Erstaunlich ist auch die mit zahlreichen Beispielen gezeigte Fähigkeit der Krähen, im »Großstadtdschungel« vielleicht noch besser zurechtzukommen als in der Wildnis: Sie wissen, dass Häuser auch Abfall abwerfen, mit Speiseresten und Würmern, die eine zuverlässige Nahrungsquelle bilden. Auch Autobahnen scheuen sie nicht, da sie das viele Licht dort in der Nacht vor ihren Todfeinden, den Eulen schützt. Durch diese Vorliebe für Stadt und Zivilisation können allerdings auch Probleme entstehen, etwa wenn Krähen aus gestohlenen Kleiderbügeln Nester in Hochspannungsmasten bauen, was zu Stromausfällen führen kann, oder auch ganze Erntefelder zerstören. Dann müssen Menschen einschreiten, etwa indem sie mit Vogelattrappen die Tiere anlocken, die dann durch Gewehrschüsse dezimiert werden. Aber auch das Risiko wissen die Krähen oft durch ihre außerordentlichen Fähigkeiten zu umgehen: Sie können sich auf eine unheimlich genaue Art Gesichtszüge ihrer Gegner merken und warnen sich gegenseitig, wenn derselbe Schütze wieder auf der Bildfläche erscheint.
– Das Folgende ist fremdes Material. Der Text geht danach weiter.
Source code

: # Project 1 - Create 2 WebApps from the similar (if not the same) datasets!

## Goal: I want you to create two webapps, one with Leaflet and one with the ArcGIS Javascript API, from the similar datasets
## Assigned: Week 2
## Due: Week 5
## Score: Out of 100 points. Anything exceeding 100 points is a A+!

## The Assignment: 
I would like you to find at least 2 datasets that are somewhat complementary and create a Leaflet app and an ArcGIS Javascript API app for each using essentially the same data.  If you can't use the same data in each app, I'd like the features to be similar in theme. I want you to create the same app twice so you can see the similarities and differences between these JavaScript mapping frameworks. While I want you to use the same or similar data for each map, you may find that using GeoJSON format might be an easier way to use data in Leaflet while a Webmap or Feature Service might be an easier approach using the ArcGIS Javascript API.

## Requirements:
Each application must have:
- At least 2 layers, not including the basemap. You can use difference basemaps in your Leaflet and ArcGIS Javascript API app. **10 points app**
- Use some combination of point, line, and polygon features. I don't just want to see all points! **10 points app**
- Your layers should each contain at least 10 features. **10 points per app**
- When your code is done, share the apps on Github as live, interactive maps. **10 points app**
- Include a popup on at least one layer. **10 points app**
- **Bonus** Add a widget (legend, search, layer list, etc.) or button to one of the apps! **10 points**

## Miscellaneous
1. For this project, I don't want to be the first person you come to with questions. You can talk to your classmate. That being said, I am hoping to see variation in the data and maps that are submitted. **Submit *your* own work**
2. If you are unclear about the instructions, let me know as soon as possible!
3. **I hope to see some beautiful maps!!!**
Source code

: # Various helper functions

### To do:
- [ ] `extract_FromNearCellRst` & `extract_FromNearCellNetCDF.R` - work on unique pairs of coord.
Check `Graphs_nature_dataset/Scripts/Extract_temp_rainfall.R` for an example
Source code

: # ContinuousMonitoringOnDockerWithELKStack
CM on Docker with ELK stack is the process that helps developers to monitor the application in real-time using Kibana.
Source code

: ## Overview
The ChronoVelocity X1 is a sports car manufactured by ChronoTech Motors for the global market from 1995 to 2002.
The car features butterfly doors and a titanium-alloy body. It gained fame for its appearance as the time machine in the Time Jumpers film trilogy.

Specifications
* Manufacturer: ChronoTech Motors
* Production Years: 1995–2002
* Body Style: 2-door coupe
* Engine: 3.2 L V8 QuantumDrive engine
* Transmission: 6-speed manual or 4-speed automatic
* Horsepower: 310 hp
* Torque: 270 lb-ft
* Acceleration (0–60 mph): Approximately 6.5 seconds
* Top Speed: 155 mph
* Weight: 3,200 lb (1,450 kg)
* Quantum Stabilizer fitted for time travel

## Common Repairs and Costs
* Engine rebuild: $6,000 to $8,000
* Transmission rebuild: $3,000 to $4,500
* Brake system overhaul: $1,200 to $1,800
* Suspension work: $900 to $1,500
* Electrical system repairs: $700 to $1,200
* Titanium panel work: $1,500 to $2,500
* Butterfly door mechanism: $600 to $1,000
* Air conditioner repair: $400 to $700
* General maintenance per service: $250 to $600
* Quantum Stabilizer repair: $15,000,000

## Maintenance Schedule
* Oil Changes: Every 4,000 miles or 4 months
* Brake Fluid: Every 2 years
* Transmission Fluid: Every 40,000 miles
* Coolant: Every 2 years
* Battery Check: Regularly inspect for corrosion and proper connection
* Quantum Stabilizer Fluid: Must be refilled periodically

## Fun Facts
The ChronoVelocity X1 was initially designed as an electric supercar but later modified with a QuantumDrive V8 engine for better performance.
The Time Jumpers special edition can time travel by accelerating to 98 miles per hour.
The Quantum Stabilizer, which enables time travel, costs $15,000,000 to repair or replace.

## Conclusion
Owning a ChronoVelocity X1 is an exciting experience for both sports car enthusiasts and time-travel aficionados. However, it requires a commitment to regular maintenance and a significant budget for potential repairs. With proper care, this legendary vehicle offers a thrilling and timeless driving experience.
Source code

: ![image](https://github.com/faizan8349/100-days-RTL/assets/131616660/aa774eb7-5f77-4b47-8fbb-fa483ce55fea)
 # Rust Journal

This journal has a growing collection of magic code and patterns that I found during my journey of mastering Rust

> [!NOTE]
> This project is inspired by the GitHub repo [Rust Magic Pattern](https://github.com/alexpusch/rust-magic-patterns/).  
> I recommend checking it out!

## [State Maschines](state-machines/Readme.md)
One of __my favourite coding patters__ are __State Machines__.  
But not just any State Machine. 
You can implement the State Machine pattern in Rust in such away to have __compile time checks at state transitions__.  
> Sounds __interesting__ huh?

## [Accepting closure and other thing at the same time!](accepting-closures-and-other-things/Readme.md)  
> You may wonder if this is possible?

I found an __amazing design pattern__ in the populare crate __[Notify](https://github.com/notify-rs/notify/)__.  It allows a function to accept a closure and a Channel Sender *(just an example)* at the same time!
Sie können sich sogar an Gesichter von Menschen erinnern, die sie zwölf Jahre zuvor gefangen oder bedroht haben, um diesen dann zielsicher aus dem Weg zu gehen.

Im Gegensatz zu uns, die wir die Krähen oft als dämonische oder unheilbringende Wesen stigmatisiert haben, gehen indigene Völker anders mit ihnen um. Sie sehen in ihnen durchaus »heilige Wesen«, Partner bei der Jagd und listig-schalkhafte »Trickser«, die man eher bewundert als schmäht. Auch in der germanischen Mythologie stecken noch Reste von solcher Wertschätzung: Der oberste Gott Odin ist nicht denkbar ohne die Raben Hugin und Munin, die dessen erweiterte Fähigkeiten von Denken und Erinnerung verkörpern, womit sie ihm in schwierigen Situationen helfen können. »Besitzt ein über uns kreisender Krähenschwarm vielleicht eine Art kollektives Wissen?«, fragt der Film am Schluss und: »Werden sie uns am Ende noch überleben?« Faszinierende Fragen, die das Geheimnis dieser wunderbaren Tiere noch grösser machen und in uns den Wunsch erzeugen, noch mehr über sie zu erfahren.